___ THE INPUT ___

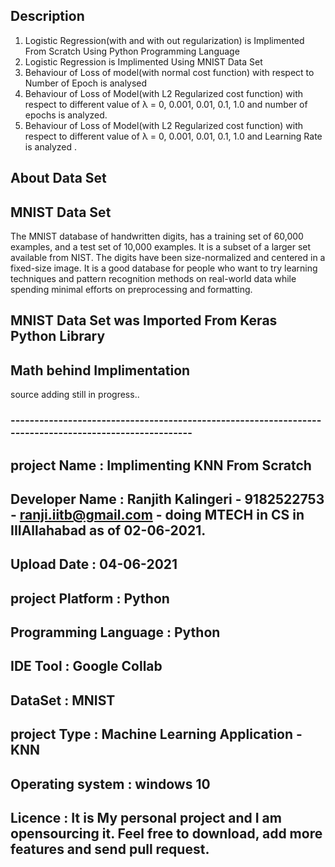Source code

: ## Description 

1. Logistic Regression(with and with out regularization)  is Implimented From Scratch Using Python Programming Language 
2. Logistic Regression is Implimented Using MNIST Data Set 
3. Behaviour of Loss of model(with normal cost function) with respect to Number of Epoch is analysed
4. Behaviour of Loss of Model(with L2 Regularized cost function) with respect to different value of λ = 0, 0.001, 0.01, 0.1, 1.0 and number of epochs is analyzed.    
5. Behaviour of Loss of Model(with L2 Regularized cost function) with respect to different value of λ = 0, 0.001, 0.01, 0.1, 1.0 and Learning Rate is analyzed .  


## About Data Set

MNIST Data Set 
---------------------
The MNIST database of handwritten digits, has a training set of 60,000 examples, and a test set of 10,000 examples. It is a subset of a larger set available from NIST. The digits have been size-normalized and centered in a fixed-size image.
It is a good database for people who want to try learning techniques and pattern recognition methods on real-world data while spending minimal efforts on preprocessing and formatting.

## MNIST Data Set was Imported From Keras Python Library 

## Math behind Implimentation 

source adding still in progress.. 

### -------------------------------------------------------------------------------------------------------
## project Name :	           Implimenting KNN From Scratch 
## Developer Name :	         Ranjith Kalingeri - 9182522753 - ranji.iitb@gmail.com - doing MTECH in CS in IIIAllahabad as of 02-06-2021. 
## Upload Date :	           04-06-2021
## project Platform :        Python
## Programming Language :    Python
## IDE Tool :	               Google Collab
## DataSet :	               MNIST
## project Type :	           Machine Learning Application -  KNN
## Operating system :        windows 10 
## Licence          :        It is My personal project and I am opensourcing it. Feel free to download, add more features and send pull request.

___

** PROBLEM TO WORK ON **
Whenever a line of the records above contains the word "Language", it counts toward the total; give that total alone.

** SOLVED EXERCISE **
2